View Full Version : Short Travel Pay

06-15-2006, 04:27 PM
What are your policies on paying employees doing simply day to day tasks out of the office?

Things like driving short distances to the post office on a daily basis. Do you allow them to stay on the clock or offer them mileage or nothing at all?

Any feedback would be appreciated.

06-29-2006, 01:44 PM
Generally if the employee is paid by the hour and is running errands for their employer they must be paid for the time traveling. Usually the only exception is if they are on their way from home to the site or leave the site to go home. Otherwise they are on the clock. You should be paying mileage also.

01-22-2014, 02:42 PM
We were always kept on the clock! My boss never paid me money for gas or anything, but she usually asked if anyone wanted to go. I volunteered every time because I loved being able to leave and get paid for it! So you should definitely keep them on the clock, and if it can offer the job to all or some of your employees, so you don't have to give them gas money! :)

01-23-2014, 12:02 AM
If I have an employee who would I assign tasks that are outside the office, I would definitely include that on the clock. Because technically, they're still using the time to work even if they are running errands. It's for the job anyway so it's included on their pay.

01-23-2014, 12:42 AM
Yes, she should definitely be on the clock during that time. I would also consider offering a few bucks for gas. I don't know how lax your workplace is, but you might just offer $5 in cash or something when the trips require quite a bit of driving. That's what my employer used to do for me; sometimes, he wouldn't offer me anything if it was right down the road or if he had just given me gas money, but he would usually give me $5 or $10 every few times.

01-23-2014, 12:50 AM
It depends on your work policy. I think if the employee is getting paid hourly and you ask them to run the errands for you or deliver some items for you or drop off something, then you should pay at least the mileage if they use their own car. However, if they're using the company's car, then you would just cover the gas. Since your employees are getting hourly paid, I don't see the reason they are getting additional paid because you ask them to run errands or deliver stuff to someone or companies. I mean, there should be other people who cover their work right?

01-23-2014, 03:07 AM
I agree with the other posters who say that you should keep the person who is running errands on the clock since it's a legitimate business-related task. You should definitely offer mileage as well, using whatever standard calculation that applies in your country or region. Remember that mileage covers the cost of a) gasoline and b) maintenance, repairs, other consumables such as motor oil, general wear and tear, and depreciation of value for the employee's vehicle. The actual amount for each trip may be small, but there is still no reason to expect employees who use their own vehicles for company purposes to pay for these things themselves.

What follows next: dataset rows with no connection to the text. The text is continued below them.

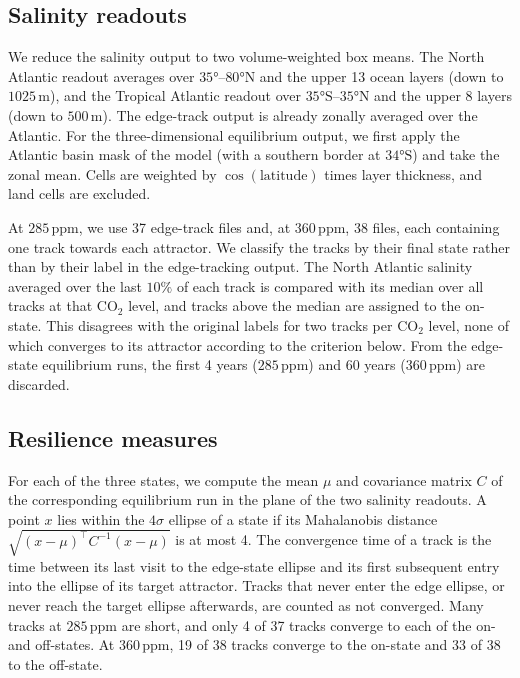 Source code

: \documentclass[12pt, a4paper]{article}
\newcommand{\CO}{CO\ensuremath{_2}}
\begin{document}
\subsection*{Salinity readouts}

We reduce the salinity output to two volume-weighted box means. The North Atlantic readout averages over $35°$--$80°\text{N}$ and the upper 13 ocean layers (down to $1025\,\text{m}$), and the Tropical Atlantic readout over $35°\text{S}$--$35°\text{N}$ and the upper 8 layers (down to $500\,\text{m}$). The edge-track output is already zonally averaged over the Atlantic. For the three-dimensional equilibrium output, we first apply the Atlantic basin mask of the model (with a southern border at $34°\text{S}$) and take the zonal mean. Cells are weighted by $\cos(\text{latitude})$ times layer thickness, and land cells are excluded.

At $285\,\text{ppm}$, we use 37 edge-track files and, at $360\,\text{ppm}$, 38 files, each containing one track towards each attractor. We classify the tracks by their final state rather than by their label in the edge-tracking output. The North Atlantic salinity averaged over the last $10\%$ of each track is compared with its median over all tracks at that \CO{} level, and tracks above the median are assigned to the on-state. This disagrees with the original labels for two tracks per \CO{} level, none of which converges to its attractor according to the criterion below. From the edge-state equilibrium runs, the first 4 years ($285\,\text{ppm}$) and 60 years ($360\,\text{ppm}$) are discarded.

\subsection*{Resilience measures}

For each of the three states, we compute the mean $\mu$ and covariance matrix $C$ of the corresponding equilibrium run in the plane of the two salinity readouts. A point $x$ lies within the $4\sigma$ ellipse of a state if its Mahalanobis distance $\sqrt{(x-\mu)^\top C^{-1}(x-\mu)}$ is at most 4. The convergence time of a track is the time between its last visit to the edge-state ellipse and its first subsequent entry into the ellipse of its target attractor. Tracks that never enter the edge ellipse, or never reach the target ellipse afterwards, are counted as not converged. Many tracks at $285\,\text{ppm}$ are short, and only 4 of 37 tracks converge to each of the on- and off-states. At $360\,\text{ppm}$, 19 of 38 tracks converge to the on-state and 33 of 38 to the off-state.
\end{document}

Of course it's nice to offer something extra, such as a few dollars in cash, a sandwich for lunch or whatever, but there's no actual need to do so. Also, unless the nature of the errand requires that a specific person perform it, you should consider giving everyone in the workplace the chance to go, or you could assign the task on a rotating basis. Some people will jump at the opportunity to get out for a short drive, while others will see it as a drag and politely decline.

01-23-2014, 03:23 AM
I've got pretty much the same policy as the others. Obviously he/she should be on the clock since they are working! You sent them there, so it's a part of their job.

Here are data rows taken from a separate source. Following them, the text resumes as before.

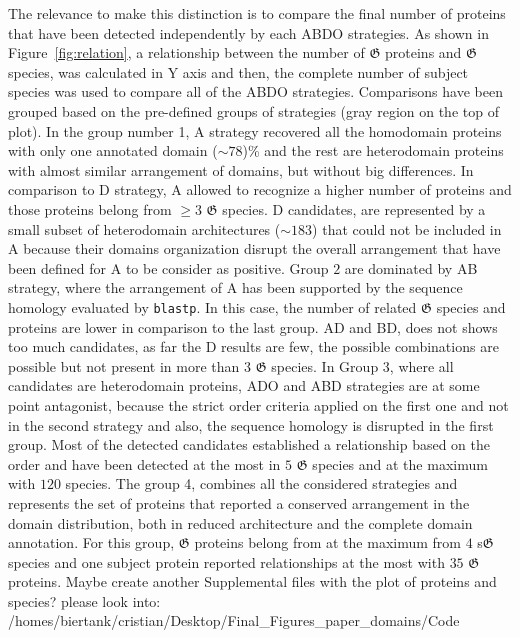 \documentclass[11pt]{article}
\newcommand{\TODO}[1]{\begingroup\color{red}#1\endgroup}
\begin{document}
The relevance to make this distinction is to compare the final number of proteins
that have been detected independently by each ABDO strategies. As shown in Figure~\ref{fig:relation}, 
a relationship between the number of $\boldsymbol{\mathfrak{G}}$ proteins 
and $\boldsymbol{\mathfrak{G}}$ species, was calculated in Y axis and then, the complete number
of subject species was used to compare all of the ABDO strategies. Comparisons have been grouped
based on the pre-defined groups of strategies (gray region on the top of plot). In the
group number 1, A strategy recovered all the homodomain proteins with only one annotated domain 
($\sim 78$)\% and the rest are heterodomain proteins with almost similar arrangement of domains,
but without big differences. In comparison to D strategy, A allowed to recognize a higher 
number of proteins and those proteins belong from $\geq 3$ $\boldsymbol{\mathfrak{G}}$ species. D
candidates, are represented by a small subset of heterodomain architectures ($\sim 183$) that
could not be included in A because their domains organization disrupt the overall arrangement
that have been defined for A to be consider as positive. Group $2$ are dominated by AB strategy,
where the arrangement of A has been supported by the sequence homology evaluated by \texttt{blastp}.
In this case, the number of related $\boldsymbol{\mathfrak{G}}$ species and proteins are lower in
comparison to the last group. AD and BD, does not shows too much candidates, as far the D results 
are few, the possible combinations are possible but not present in more than $3$ 
$\boldsymbol{\mathfrak{G}}$ species. In Group $3$, where all candidates are heterodomain proteins,
ADO and ABD strategies are at some point antagonist, because the strict order 
criteria applied on the first one and not in the second strategy and also, the sequence 
homology is disrupted in the first group. Most of the detected candidates established 
a relationship based on the order and have been detected at the most in $5$ 
$\boldsymbol{\mathfrak{G}}$ species and at the maximum with $120$ species. The group 4, combines
all the considered strategies and represents the set of proteins that reported a
conserved arrangement in the domain distribution, both in reduced architecture and the
complete domain annotation. For this group, $\boldsymbol{\mathfrak{G}}$ proteins belong from 
at the maximum from $4$ s$\boldsymbol{\mathfrak{G}}$ species and one subject protein 
reported relationships at the most with $35$ $\boldsymbol{\mathfrak{G}}$ proteins.
\TODO{Maybe create another Supplemental files with the plot of proteins and species?
please look into: /homes/biertank/cristian/Desktop/Final\_Figures\_paper\_domains/Code}
\end{document}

I would, however, not give any additional bonuses such as mileage, money for gas etc. Unless it's the same person all the time, then you should obviously give something because in the end there will be some noticeable costs if she does this for example once a week. I'd ask for volunteers and let them go, on the clock, without any extra benefits. If it's just one person who goes, then paying mileage or alternatively offering a big Christmas bonus would be good solutions.

01-27-2014, 02:34 AM
Running errands for work should be paid for. Both in time and in travel expenses. If an employee is doing errands for him/herself during work, I wouldn't allow this. I pay my employees by the hour and I don't want them wasting an hour running to the store. If they need to go to the store, they should go during their break at noon.

jordan wilkins
01-28-2014, 04:22 PM
I would definitley keep my employees on the clock so that they can still be paid. Maybe i'm too nice idk lol

01-28-2014, 09:53 PM
I generally only pay when they clock in and out. They have to clock in when they get their, and clock out when they leave. I don't think this includes travel.